### PROMPT
Report how many lines of the data below contain "maximum". Give nothing besides the number.

### LISTED ENTRIES
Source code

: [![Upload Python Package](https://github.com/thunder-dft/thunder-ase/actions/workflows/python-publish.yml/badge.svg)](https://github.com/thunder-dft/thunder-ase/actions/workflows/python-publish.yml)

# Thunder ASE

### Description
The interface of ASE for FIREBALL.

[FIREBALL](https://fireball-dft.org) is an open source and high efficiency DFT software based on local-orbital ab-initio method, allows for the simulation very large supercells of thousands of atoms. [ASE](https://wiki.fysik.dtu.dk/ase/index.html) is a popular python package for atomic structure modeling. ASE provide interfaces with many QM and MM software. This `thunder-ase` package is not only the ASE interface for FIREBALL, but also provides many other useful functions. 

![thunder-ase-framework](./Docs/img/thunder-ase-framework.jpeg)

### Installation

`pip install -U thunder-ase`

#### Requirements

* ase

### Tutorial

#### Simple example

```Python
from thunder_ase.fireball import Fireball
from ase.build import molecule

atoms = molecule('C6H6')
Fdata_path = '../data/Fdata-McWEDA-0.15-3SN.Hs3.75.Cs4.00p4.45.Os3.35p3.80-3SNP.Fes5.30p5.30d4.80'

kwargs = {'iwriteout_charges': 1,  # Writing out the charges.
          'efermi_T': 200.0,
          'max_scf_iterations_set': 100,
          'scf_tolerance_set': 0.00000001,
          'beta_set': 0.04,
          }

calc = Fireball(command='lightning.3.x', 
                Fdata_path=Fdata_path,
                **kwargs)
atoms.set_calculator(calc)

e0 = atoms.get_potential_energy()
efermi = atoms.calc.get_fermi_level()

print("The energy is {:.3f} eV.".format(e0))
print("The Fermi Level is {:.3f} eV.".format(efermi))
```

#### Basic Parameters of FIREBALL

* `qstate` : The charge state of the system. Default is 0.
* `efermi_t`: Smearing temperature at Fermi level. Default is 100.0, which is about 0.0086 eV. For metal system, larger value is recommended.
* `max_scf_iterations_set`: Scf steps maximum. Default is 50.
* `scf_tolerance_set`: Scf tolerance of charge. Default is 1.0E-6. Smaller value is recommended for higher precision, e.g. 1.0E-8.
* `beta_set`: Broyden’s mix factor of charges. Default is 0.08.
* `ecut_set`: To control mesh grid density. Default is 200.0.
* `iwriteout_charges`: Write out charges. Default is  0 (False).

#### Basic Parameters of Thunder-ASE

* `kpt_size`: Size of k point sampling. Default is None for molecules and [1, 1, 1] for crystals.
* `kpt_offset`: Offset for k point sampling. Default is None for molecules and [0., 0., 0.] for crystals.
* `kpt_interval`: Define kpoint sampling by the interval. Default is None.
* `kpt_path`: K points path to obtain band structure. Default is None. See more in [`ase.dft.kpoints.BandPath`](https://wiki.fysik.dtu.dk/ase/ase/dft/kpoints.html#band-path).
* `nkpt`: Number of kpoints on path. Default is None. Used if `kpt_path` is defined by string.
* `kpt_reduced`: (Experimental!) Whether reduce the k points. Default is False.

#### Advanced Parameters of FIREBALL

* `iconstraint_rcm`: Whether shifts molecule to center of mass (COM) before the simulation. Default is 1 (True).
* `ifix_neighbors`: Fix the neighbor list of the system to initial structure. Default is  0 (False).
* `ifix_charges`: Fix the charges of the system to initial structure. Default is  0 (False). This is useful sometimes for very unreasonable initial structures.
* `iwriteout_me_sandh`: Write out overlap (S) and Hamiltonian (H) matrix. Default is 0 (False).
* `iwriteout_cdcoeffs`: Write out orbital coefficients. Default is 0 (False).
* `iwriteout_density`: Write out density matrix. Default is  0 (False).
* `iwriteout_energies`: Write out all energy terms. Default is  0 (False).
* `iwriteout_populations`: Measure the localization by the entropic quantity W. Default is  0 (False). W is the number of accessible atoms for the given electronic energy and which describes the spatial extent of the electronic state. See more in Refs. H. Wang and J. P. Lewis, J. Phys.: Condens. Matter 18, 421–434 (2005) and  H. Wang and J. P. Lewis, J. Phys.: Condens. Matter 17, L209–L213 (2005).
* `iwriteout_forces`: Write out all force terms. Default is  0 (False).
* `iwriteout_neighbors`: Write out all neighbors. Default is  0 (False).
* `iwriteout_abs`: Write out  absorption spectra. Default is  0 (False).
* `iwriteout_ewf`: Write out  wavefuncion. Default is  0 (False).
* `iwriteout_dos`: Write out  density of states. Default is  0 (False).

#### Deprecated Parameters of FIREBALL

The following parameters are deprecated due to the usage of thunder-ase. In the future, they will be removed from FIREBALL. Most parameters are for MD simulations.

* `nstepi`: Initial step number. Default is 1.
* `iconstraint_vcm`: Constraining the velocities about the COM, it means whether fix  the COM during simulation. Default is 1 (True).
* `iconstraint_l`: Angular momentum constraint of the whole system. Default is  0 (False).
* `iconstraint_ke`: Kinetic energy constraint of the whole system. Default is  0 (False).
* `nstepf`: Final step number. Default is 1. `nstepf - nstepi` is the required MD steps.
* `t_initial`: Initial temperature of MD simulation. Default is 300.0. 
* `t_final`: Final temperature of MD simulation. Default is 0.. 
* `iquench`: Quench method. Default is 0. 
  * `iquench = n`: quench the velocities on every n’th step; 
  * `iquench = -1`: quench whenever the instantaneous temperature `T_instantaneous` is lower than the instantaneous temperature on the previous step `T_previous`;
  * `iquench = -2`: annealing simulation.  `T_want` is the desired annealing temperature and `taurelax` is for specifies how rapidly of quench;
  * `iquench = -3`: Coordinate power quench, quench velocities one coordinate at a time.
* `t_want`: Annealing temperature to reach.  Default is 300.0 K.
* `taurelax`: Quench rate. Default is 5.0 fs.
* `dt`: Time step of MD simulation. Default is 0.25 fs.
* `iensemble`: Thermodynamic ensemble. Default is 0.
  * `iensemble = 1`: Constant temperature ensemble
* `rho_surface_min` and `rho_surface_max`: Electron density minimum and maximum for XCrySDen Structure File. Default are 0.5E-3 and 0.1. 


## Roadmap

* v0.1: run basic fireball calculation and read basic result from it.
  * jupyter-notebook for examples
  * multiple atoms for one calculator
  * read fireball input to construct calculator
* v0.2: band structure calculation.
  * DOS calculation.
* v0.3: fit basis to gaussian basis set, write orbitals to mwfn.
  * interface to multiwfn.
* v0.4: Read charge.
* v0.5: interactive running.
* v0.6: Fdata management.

### EXERCISE OUTPUT
2